His father, a pharmacist, influenced Edward toward the study of medicine, which he pursued at the University of Pennsylvania. He united with the M.E. Church April 29, 1832, and was licensed as an Exhorter the next year. Indiana Asbury (now DePauw) University gave him the degree of D.D. in 1846, and Ohio Wesleyan that of LL.D. in 1855.
The following July, Thomson was recommended for admission to the Ohio Annual Conference, and he was received "on trial" that September. He was appointed junior preacher on the Norwalk Circuit. His great abilities were apparent almost immediately. In 1836 he was appointed to Detroit in the Michigan Annual Conference (the northern part of Ohio then being a part of the Michigan Conference). Lewis Cass, Governor of Michigan, though a Presbyterian, was among Rev. Thomson's parishioners. While at Detroit, Thomson married a daughter of Mordecai Bartley, a U.S. congressman and later also a governor.

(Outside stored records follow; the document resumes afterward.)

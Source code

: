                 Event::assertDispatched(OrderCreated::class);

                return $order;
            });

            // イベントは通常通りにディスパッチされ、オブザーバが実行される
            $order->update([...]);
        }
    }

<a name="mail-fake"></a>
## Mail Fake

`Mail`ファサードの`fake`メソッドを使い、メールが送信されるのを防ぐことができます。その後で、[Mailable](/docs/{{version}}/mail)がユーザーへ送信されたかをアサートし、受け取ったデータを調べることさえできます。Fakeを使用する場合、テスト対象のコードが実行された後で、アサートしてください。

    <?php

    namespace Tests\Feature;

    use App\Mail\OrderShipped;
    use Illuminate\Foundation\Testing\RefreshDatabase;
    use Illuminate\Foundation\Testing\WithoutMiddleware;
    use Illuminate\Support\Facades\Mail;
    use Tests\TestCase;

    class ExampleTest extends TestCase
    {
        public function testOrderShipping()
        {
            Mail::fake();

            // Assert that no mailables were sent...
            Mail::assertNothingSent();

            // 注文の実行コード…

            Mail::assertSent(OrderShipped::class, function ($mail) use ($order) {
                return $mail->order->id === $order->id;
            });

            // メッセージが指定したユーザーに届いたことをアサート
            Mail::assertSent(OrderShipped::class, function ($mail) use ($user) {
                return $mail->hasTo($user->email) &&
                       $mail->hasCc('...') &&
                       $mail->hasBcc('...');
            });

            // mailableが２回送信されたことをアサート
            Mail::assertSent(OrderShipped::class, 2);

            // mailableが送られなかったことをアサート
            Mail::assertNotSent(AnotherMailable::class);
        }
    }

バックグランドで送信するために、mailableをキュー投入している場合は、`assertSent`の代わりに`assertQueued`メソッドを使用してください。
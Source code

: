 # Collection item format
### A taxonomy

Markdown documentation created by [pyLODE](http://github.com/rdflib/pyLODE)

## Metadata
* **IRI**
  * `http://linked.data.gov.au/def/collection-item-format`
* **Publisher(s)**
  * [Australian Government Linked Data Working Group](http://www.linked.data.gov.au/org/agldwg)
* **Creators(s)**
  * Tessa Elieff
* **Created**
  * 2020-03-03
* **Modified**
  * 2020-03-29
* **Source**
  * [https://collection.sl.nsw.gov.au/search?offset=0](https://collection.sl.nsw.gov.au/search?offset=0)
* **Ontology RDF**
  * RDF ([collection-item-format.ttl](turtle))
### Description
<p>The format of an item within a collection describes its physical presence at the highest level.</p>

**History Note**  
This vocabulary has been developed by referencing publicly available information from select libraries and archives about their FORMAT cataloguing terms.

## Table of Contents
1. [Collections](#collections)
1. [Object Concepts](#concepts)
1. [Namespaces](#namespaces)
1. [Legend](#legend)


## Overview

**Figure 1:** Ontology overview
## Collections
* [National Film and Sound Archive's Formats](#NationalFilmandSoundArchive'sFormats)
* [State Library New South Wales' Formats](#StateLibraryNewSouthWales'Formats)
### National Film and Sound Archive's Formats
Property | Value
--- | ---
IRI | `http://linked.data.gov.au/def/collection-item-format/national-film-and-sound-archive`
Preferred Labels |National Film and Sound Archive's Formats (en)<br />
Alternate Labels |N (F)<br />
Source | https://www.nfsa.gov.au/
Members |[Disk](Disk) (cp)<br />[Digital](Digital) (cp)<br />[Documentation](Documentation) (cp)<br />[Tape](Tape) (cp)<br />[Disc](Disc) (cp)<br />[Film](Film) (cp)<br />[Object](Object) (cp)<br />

In 1837 Thomson became the Principal of the Norwalk Seminary, where his success was so great that in 1843 he was offered the Chancellorship of the University of Michigan and the Presidency of Transylvania College. In 1844 Edward was elected by the M.E. General Conference as the editor of the Ladies' Repository, an important denominational periodical. He was re-elected to this post in 1848, but instead was called to the Presidency of Ohio Wesleyan University, a post he held until 1860. He was elected editor of the Christian Advocate in 1860, remaining until 1864 despite much opposition.
Elected to the Episcopacy in 1864, Bishop Thomson continued in this office until his death. He likewise attained high rank as a lecturer and an editor, writing much for periodicals and papers. He was a profound student, though absent-minded, preferring the seclusion of a college to the episcopal "office." Notwithstanding, he was among the most eminent of Bishops of that time.